(What to do) Lines containing "used" should be pulled from the material below.

#### Data for processing

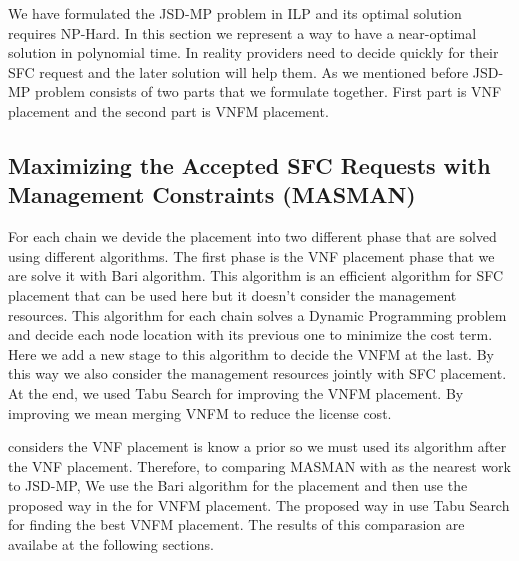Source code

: We have formulated the JSD-MP problem in ILP and its optimal solution requires NP-Hard.
In this section we represent a way to have a near-optimal solution in polynomial time.
In reality providers need to decide quickly for their SFC request and the later solution will help them.
As we mentioned before JSD-MP problem consists of two parts that we formulate together.
First part is VNF placement and the second part is VNFM placement.

\subsection{Maximizing the Accepted SFC Requests with Management Constraints (MASMAN)}
For each chain we devide the placement into two different phase that are solved using different algorithms.
The first phase is the VNF placement phase that we are solve it with Bari \cite{Bari2015} algorithm.
This algorithm is an efficient algorithm for SFC placement that can be used here but it doesn't consider the management resources.
This algorithm for each chain solves a Dynamic Programming problem and decide each node location with its previous one to minimize the cost term.
Here we add a new stage to this algorithm to decide the VNFM at the last. By this way we also consider the management resources jointly with SFC placement.
At the end, we used Tabu Search for improving the VNFM placement. By improving we mean merging VNFM to reduce the license cost.


\cite{AbuLebdeh2017} considers the VNF placement is know a prior so we must used its algorithm after the VNF placement.
Therefore, to comparing MASMAN with \cite{AbuLebdeh2017} as the nearest work to JSD-MP,
We use the Bari \cite{Bari2015} algorithm for the placement and then use the proposed way in the \cite{AbuLebdeh2017} for VNFM placement.
The proposed way in \cite{AbuLebdeh2017} use Tabu Search for finding the best VNFM placement.
The results of this comparasion are availabe at the following sections.

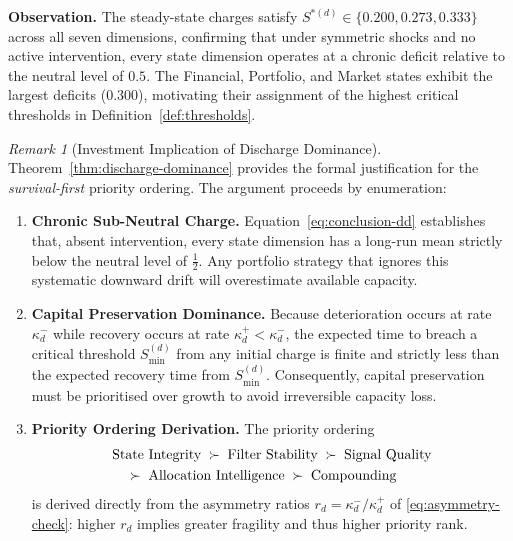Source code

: \documentclass[12pt,openany]{book}
\numberwithin{equation}{chapter}
\theoremstyle{plain}
\theoremstyle{definition}
\theoremstyle{remark}
\newtheorem{remark}[theorem]{Remark}
\def\mathcal#1{#1}%
\begin{document}
\medskip
\noindent\textbf{Observation.}  The steady-state charges
satisfy $\mathcal{S}^{*(d)} \in \{0.200, 0.273, 0.333\}$ across
all seven dimensions, confirming that under symmetric shocks
and no active intervention, every state dimension operates at
a chronic deficit relative to the neutral level of $0.5$.
The Financial, Portfolio, and Market states exhibit the
largest deficits ($0.300$), motivating their assignment of
the highest critical thresholds in
Definition~\ref{def:thresholds}.

\begin{remark}[Investment Implication of Discharge Dominance]
\label{rem:discharge-implication}
Theorem~\ref{thm:discharge-dominance} provides the formal
justification for the \emph{survival-first} priority ordering.
The argument proceeds by enumeration:

\begin{enumerate}
  \item \textbf{Chronic Sub-Neutral Charge.}
    Equation~\eqref{eq:conclusion-dd} establishes that, absent
    intervention, every state dimension has a long-run mean
    strictly below the neutral level of $\tfrac{1}{2}$.
    Any portfolio strategy that ignores this systematic
    downward drift will overestimate available capacity.

  \item \textbf{Capital Preservation Dominance.}
    Because deterioration occurs at rate $\kappa_d^{-}$
    while recovery occurs at rate $\kappa_d^{+} < \kappa_d^{-}$,
    the expected time to breach a critical threshold
    $\mathcal{S}_{\min}^{(d)}$ from any initial charge is
    finite and strictly less than the expected recovery time
    from $\mathcal{S}_{\min}^{(d)}$.  Consequently, capital
    preservation must be prioritised over growth to avoid
    irreversible capacity loss.

  \item \textbf{Priority Ordering Derivation.}
    The priority ordering
    \begin{align}
      &\text{State Integrity}
      \;\succ\; \text{Filter Stability}
      \;\succ\; \text{Signal Quality} \notag \\
      &\quad\succ\; \text{Allocation Intelligence}
      \;\succ\; \text{Compounding}
      \label{eq:priority-ordering-1}
    \end{align}
    is derived directly from the asymmetry ratios
    $r_d = \kappa_d^{-}/\kappa_d^{+}$ of
    \eqref{eq:asymmetry-check}: higher $r_d$ implies greater
    fragility and thus higher priority rank.


\end{enumerate}
\end{remark}
\end{document}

########

(Solution)
This algorithm is an efficient algorithm for SFC placement that can be used here but it doesn't consider the management resources.
At the end, we used Tabu Search for improving the VNFM placement. By improving we mean merging VNFM to reduce the license cost.
\cite{AbuLebdeh2017} considers the VNF placement is know a prior so we must used its algorithm after the VNF placement.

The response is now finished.